Exercise prompt: In full and word for word, copy the records that follow.

Records provided:
※ ※ ※

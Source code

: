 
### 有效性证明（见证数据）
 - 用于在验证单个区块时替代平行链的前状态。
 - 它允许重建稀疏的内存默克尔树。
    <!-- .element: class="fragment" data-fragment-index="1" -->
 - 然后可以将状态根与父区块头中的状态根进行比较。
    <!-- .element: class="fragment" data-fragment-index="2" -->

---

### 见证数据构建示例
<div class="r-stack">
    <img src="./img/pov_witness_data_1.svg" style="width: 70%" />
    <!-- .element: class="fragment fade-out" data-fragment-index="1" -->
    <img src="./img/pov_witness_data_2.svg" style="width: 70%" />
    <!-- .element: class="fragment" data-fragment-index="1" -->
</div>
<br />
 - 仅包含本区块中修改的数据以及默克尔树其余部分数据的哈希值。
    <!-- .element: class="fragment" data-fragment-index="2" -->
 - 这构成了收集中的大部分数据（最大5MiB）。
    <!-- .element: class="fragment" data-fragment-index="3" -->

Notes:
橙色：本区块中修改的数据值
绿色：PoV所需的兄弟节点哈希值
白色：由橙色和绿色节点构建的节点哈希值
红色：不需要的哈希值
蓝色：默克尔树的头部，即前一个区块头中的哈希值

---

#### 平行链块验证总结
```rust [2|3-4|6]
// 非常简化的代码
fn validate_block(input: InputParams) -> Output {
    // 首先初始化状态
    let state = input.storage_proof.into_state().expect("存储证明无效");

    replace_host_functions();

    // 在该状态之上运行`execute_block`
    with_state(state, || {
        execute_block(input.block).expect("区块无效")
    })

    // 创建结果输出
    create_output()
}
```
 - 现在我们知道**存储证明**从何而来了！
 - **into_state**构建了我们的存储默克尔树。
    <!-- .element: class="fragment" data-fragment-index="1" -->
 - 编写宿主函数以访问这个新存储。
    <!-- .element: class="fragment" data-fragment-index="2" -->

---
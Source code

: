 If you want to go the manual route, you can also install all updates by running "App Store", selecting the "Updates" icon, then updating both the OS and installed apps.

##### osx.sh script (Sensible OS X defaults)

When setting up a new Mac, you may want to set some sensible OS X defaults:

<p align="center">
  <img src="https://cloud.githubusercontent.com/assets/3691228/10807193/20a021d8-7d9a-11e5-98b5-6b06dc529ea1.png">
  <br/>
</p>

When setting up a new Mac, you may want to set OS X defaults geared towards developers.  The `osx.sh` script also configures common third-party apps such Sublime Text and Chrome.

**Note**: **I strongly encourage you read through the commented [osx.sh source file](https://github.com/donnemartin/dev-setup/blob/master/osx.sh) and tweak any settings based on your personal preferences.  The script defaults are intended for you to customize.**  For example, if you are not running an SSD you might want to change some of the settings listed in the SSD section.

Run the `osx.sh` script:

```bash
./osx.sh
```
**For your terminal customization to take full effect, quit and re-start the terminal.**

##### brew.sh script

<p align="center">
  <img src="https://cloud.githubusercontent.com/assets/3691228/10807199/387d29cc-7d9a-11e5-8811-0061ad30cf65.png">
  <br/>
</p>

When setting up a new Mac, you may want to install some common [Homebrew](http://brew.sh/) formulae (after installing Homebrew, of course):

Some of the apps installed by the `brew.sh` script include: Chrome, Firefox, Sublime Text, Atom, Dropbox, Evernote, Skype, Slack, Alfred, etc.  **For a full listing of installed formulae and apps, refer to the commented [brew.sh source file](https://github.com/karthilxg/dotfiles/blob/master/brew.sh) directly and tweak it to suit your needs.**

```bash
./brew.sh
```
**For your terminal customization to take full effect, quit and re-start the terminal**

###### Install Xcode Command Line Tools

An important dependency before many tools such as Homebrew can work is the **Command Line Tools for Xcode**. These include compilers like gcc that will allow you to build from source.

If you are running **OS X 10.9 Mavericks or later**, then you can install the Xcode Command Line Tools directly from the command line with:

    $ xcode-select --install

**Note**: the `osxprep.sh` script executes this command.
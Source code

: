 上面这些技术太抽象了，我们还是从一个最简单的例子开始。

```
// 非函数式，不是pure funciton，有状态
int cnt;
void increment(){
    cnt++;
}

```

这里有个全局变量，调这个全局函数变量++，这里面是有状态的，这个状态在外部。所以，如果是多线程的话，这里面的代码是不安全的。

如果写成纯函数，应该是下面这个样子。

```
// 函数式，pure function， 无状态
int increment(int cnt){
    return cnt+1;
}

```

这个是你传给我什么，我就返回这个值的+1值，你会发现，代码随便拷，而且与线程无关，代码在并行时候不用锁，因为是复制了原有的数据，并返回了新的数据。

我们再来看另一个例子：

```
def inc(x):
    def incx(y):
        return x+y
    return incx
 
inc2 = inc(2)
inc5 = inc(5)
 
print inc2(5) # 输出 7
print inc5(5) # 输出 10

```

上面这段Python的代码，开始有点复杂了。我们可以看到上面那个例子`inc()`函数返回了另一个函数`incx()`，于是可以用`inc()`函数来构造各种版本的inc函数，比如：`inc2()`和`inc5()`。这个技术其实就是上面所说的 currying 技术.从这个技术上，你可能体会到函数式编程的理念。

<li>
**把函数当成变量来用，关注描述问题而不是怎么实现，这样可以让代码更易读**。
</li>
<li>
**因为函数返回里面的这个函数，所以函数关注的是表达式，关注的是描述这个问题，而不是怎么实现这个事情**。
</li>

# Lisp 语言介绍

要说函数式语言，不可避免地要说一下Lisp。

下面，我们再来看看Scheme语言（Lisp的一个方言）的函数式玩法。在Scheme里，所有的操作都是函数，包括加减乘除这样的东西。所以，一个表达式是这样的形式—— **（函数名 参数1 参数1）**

※ ※ ※

Solution to the problem:
Source code

: 
### 有效性证明（见证数据）
 - 用于在验证单个区块时替代平行链的前状态。
 - 它允许重建稀疏的内存默克尔树。
    <!-- .element: class="fragment" data-fragment-index="1" -->
 - 然后可以将状态根与父区块头中的状态根进行比较。
    <!-- .element: class="fragment" data-fragment-index="2" -->

---

### 见证数据构建示例
<div class="r-stack">
    <img src="./img/pov_witness_data_1.svg" style="width: 70%" />
    <!-- .element: class="fragment fade-out" data-fragment-index="1" -->
    <img src="./img/pov_witness_data_2.svg" style="width: 70%" />
    <!-- .element: class="fragment" data-fragment-index="1" -->
</div>
<br />
 - 仅包含本区块中修改的数据以及默克尔树其余部分数据的哈希值。
    <!-- .element: class="fragment" data-fragment-index="2" -->
 - 这构成了收集中的大部分数据（最大5MiB）。
    <!-- .element: class="fragment" data-fragment-index="3" -->

Notes:
橙色：本区块中修改的数据值
绿色：PoV所需的兄弟节点哈希值
白色：由橙色和绿色节点构建的节点哈希值
红色：不需要的哈希值
蓝色：默克尔树的头部，即前一个区块头中的哈希值

---

#### 平行链块验证总结
```rust [2|3-4|6]
// 非常简化的代码
fn validate_block(input: InputParams) -> Output {
    // 首先初始化状态
    let state = input.storage_proof.into_state().expect("存储证明无效");

    replace_host_functions();

    // 在该状态之上运行`execute_block`
    with_state(state, || {
        execute_block(input.block).expect("区块无效")
    })

    // 创建结果输出
    create_output()
}
```
 - 现在我们知道**存储证明**从何而来了！
 - **into_state**构建了我们的存储默克尔树。
    <!-- .element: class="fragment" data-fragment-index="1" -->
 - 编写宿主函数以访问这个新存储。
    <!-- .element: class="fragment" data-fragment-index="2" -->

---
Source code

: If you want to go the manual route, you can also install all updates by running "App Store", selecting the "Updates" icon, then updating both the OS and installed apps.

##### osx.sh script (Sensible OS X defaults)

When setting up a new Mac, you may want to set some sensible OS X defaults:

<p align="center">
  <img src="https://cloud.githubusercontent.com/assets/3691228/10807193/20a021d8-7d9a-11e5-98b5-6b06dc529ea1.png">
  <br/>
</p>

When setting up a new Mac, you may want to set OS X defaults geared towards developers.  The `osx.sh` script also configures common third-party apps such Sublime Text and Chrome.

**Note**: **I strongly encourage you read through the commented [osx.sh source file](https://github.com/donnemartin/dev-setup/blob/master/osx.sh) and tweak any settings based on your personal preferences.  The script defaults are intended for you to customize.**  For example, if you are not running an SSD you might want to change some of the settings listed in the SSD section.

Run the `osx.sh` script:

```bash
./osx.sh
```
**For your terminal customization to take full effect, quit and re-start the terminal.**

##### brew.sh script

<p align="center">
  <img src="https://cloud.githubusercontent.com/assets/3691228/10807199/387d29cc-7d9a-11e5-8811-0061ad30cf65.png">
  <br/>
</p>

When setting up a new Mac, you may want to install some common [Homebrew](http://brew.sh/) formulae (after installing Homebrew, of course):

Some of the apps installed by the `brew.sh` script include: Chrome, Firefox, Sublime Text, Atom, Dropbox, Evernote, Skype, Slack, Alfred, etc.  **For a full listing of installed formulae and apps, refer to the commented [brew.sh source file](https://github.com/karthilxg/dotfiles/blob/master/brew.sh) directly and tweak it to suit your needs.**

```bash
./brew.sh
```
**For your terminal customization to take full effect, quit and re-start the terminal**

###### Install Xcode Command Line Tools

An important dependency before many tools such as Homebrew can work is the **Command Line Tools for Xcode**. These include compilers like gcc that will allow you to build from source.

If you are running **OS X 10.9 Mavericks or later**, then you can install the Xcode Command Line Tools directly from the command line with:

    $ xcode-select --install

**Note**: the `osxprep.sh` script executes this command.
Source code

: 上面这些技术太抽象了，我们还是从一个最简单的例子开始。

```
// 非函数式，不是pure funciton，有状态
int cnt;
void increment(){
    cnt++;
}

```

这里有个全局变量，调这个全局函数变量++，这里面是有状态的，这个状态在外部。所以，如果是多线程的话，这里面的代码是不安全的。

如果写成纯函数，应该是下面这个样子。

```
// 函数式，pure function， 无状态
int increment(int cnt){
    return cnt+1;
}

```

这个是你传给我什么，我就返回这个值的+1值，你会发现，代码随便拷，而且与线程无关，代码在并行时候不用锁，因为是复制了原有的数据，并返回了新的数据。

我们再来看另一个例子：

```
def inc(x):
    def incx(y):
        return x+y
    return incx
 
inc2 = inc(2)
inc5 = inc(5)
 
print inc2(5) # 输出 7
print inc5(5) # 输出 10

```

上面这段Python的代码，开始有点复杂了。我们可以看到上面那个例子`inc()`函数返回了另一个函数`incx()`，于是可以用`inc()`函数来构造各种版本的inc函数，比如：`inc2()`和`inc5()`。这个技术其实就是上面所说的 currying 技术.从这个技术上，你可能体会到函数式编程的理念。

<li>
**把函数当成变量来用，关注描述问题而不是怎么实现，这样可以让代码更易读**。
</li>
<li>
**因为函数返回里面的这个函数，所以函数关注的是表达式，关注的是描述这个问题，而不是怎么实现这个事情**。
</li>

# Lisp 语言介绍

要说函数式语言，不可避免地要说一下Lisp。

下面，我们再来看看Scheme语言（Lisp的一个方言）的函数式玩法。在Scheme里，所有的操作都是函数，包括加减乘除这样的东西。所以，一个表达式是这样的形式—— **（函数名 参数1 参数1）**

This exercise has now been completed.